Perspective on the bear market
Five reasons for optimism
The decline in stock prices triggered by the U.S. financial crisis has been frightening at times. Most shocking has been the sheer velocity of the decline, which rivals that of the crash of 1929. And despite a recent rally, there is enough bad news to push stock prices back down. But unless you believe the global economy will grind to a halt; I see five reasons why investors should be optimistic today.
Governments are taking action
Many have been comparing today's crisis to the Great Depression and the Japanese deflationary spiral to gain insight into how things may unfold. But a key difference between what happened in those two previous instances and the current crisis is the extent, speed, and coordination of government action. During the Great Depression, the government responded much too slowly. The many bad loans that brought down Japanese banks were covered up.

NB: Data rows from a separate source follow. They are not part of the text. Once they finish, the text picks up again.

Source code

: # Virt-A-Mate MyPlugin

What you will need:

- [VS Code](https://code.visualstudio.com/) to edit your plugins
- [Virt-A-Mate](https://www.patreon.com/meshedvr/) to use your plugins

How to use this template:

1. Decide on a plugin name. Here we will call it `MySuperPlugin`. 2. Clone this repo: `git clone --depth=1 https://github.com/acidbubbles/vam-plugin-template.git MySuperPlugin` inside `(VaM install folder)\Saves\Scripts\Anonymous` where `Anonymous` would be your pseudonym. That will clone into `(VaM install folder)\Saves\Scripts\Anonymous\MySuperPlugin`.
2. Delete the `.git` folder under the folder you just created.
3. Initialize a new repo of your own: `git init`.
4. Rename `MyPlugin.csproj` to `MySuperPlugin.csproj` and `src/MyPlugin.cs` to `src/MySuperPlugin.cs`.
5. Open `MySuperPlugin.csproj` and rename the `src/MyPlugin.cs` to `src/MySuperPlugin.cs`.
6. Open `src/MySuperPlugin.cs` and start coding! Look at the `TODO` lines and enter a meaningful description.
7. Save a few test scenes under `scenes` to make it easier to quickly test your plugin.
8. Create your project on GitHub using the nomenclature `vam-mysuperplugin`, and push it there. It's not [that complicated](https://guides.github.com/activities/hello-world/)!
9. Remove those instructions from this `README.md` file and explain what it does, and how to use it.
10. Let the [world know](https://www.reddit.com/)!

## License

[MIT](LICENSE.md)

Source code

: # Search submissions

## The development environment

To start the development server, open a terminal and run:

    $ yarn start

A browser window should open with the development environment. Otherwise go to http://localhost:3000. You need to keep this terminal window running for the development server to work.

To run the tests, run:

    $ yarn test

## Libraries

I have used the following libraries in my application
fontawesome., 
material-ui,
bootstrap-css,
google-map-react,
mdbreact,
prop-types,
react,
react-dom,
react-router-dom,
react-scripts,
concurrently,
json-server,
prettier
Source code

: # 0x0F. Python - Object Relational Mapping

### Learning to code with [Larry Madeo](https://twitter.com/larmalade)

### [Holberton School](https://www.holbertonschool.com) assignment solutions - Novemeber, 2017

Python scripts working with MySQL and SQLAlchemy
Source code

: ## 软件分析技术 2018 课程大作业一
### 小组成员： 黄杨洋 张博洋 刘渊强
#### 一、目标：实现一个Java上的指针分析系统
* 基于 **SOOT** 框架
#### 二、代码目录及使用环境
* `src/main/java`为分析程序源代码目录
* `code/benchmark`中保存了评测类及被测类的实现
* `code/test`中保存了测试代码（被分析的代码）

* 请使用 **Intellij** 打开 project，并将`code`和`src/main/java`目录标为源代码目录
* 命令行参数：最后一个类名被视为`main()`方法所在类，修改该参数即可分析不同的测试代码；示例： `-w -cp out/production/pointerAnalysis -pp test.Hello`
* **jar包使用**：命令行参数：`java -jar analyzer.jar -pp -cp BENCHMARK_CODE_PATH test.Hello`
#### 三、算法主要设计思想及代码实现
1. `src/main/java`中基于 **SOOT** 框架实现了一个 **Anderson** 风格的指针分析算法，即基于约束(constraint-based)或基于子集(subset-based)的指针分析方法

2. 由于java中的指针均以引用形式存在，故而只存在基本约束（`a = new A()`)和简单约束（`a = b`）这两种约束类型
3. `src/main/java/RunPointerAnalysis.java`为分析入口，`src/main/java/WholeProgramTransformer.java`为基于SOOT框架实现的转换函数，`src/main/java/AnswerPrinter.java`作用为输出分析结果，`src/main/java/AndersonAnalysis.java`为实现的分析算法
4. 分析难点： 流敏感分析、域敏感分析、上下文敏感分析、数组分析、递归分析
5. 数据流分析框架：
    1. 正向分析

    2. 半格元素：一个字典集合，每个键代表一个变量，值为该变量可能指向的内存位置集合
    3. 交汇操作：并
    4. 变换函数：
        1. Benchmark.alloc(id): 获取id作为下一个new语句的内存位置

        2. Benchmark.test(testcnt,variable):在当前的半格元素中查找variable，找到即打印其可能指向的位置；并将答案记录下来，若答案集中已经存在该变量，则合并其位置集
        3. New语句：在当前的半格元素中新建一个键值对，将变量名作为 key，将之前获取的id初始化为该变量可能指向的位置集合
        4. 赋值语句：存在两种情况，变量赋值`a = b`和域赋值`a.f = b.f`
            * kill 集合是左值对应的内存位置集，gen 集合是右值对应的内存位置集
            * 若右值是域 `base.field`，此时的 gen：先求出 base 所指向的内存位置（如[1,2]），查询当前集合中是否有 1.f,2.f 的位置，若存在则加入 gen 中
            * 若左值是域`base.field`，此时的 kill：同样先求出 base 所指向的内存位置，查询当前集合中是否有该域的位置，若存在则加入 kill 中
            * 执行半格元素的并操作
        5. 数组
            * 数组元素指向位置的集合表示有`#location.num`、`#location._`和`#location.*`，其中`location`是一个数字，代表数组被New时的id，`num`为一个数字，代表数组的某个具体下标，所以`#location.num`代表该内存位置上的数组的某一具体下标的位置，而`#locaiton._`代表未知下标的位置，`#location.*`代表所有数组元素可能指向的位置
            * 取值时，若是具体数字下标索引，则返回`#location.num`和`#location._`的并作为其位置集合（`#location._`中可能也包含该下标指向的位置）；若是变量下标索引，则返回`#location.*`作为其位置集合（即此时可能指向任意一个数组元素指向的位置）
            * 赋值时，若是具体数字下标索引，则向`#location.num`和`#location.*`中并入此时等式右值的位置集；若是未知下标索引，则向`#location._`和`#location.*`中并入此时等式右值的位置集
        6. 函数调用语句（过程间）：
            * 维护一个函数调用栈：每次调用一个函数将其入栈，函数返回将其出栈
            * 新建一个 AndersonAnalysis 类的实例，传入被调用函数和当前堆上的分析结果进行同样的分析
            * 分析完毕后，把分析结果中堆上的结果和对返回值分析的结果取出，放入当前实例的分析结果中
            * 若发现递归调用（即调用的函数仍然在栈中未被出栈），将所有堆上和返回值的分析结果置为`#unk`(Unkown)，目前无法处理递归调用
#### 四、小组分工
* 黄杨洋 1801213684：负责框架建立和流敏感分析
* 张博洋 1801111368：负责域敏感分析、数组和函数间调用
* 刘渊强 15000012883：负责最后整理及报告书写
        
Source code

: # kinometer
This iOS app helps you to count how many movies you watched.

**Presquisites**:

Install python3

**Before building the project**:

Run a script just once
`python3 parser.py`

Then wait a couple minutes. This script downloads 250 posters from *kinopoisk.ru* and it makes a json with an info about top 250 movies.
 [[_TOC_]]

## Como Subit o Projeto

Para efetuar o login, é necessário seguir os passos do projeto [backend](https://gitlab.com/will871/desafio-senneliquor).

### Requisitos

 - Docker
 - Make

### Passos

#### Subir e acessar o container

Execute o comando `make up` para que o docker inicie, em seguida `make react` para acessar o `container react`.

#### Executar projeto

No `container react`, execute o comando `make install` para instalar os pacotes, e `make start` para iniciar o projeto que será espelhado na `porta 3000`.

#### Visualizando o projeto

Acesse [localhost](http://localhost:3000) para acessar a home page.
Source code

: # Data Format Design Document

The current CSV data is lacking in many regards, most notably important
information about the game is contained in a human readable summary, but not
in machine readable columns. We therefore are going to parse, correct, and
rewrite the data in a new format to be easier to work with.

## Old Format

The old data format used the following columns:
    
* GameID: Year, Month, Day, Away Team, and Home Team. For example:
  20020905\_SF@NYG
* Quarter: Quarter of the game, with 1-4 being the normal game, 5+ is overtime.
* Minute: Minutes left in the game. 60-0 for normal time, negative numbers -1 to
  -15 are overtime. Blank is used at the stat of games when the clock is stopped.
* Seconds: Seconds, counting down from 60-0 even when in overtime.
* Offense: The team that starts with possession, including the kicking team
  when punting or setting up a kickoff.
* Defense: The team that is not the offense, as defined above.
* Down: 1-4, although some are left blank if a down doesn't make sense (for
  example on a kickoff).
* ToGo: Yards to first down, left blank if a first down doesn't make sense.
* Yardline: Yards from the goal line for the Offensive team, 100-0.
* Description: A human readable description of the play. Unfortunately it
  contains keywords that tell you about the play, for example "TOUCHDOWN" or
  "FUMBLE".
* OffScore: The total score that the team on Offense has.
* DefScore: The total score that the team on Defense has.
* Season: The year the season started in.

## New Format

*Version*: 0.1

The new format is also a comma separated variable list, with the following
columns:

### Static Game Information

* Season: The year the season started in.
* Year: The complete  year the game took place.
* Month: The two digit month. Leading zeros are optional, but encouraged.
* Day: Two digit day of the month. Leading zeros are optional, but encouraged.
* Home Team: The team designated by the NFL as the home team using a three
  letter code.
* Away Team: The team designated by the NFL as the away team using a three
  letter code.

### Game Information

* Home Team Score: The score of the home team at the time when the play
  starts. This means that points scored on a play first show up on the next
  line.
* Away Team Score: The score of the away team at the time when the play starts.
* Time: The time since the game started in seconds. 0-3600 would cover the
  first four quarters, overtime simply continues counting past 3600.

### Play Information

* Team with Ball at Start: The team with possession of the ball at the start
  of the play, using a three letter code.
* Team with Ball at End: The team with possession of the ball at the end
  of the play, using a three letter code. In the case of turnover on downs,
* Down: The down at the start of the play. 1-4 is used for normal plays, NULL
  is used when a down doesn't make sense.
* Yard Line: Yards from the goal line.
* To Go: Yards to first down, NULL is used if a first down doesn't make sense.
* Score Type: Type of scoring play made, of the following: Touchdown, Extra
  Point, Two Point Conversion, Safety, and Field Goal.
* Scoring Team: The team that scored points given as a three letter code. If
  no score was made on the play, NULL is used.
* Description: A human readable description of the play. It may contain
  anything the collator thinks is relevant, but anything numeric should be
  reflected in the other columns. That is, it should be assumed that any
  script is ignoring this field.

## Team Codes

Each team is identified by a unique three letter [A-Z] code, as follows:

Today we're not only seeing the U.S. government move aggressively to unfreeze credit markets; we're also seeing a coordinated global effort by central banks and governments across the globe to prevent this crisis from turning into a depression. You can point out imperfections in the solutions proposed thus far, but I'll take an approximately correct solution over inaction any day.
History is on our side
Peak-to-trough losses from the current bear market are clocking in anywhere from -40% (North American stocks) to -56% (emerging markets stocks). And, at the time of writing, prices have bounced up a bit from there. But viewing those losses in the context of history reveals that this is a very typical bear market.
I studied the monthly returns of U.S. stocks (in U.S. dollars) from January 1926 through September 2008. There have been seven distinct instances of U.S. stocks losing 20% or more from peak-to-trough. U.S. bear markets have posted average losses of 39% and took 16 months to reach their respective lows. After touching bottom, U.S. stocks took an average of 43 months (about 3.5 years) to recover to previous highs.
Also, previous instances of 40% declines in U.S. stocks were followed by decades of handsome returns. More specifically, the subsequent ten-year annualized returns clocked in at a median of 9% annually. The 1929 Crash (which saw U.S. stocks lose almost 90%) drags down that average but investing in U.S. stocks after losing 40% or more has - so far - never been a losing proposition when measured in ten-year increments.
Balanced portfolios are doing okay
Much of my analysis over the past month has focused only on stocks. But, with few exceptions, we simply do not recommended 100% stock portfolios for anybody. (One exception I've made to this rule in the past, for example, has been for someone with a very small RRSP who has a generous pension plan.)
Looking, then, to what the past tells us about balanced portfolios is instructive. While a portfolio of 60% U.S. stocks and 40% U.S. 5-year Treasury bonds still lost 62% at the worst of the Great Depression, it recovered from that punishing loss in 45 months. That's a gain of 168% from the low (almost 15% annually). The entire trip, from peak-to-bottom-to peak took a total of 6.5 years. A portfolio of 100% U.S. stocks spent more than 15 years under water, in large part because it lost so much more.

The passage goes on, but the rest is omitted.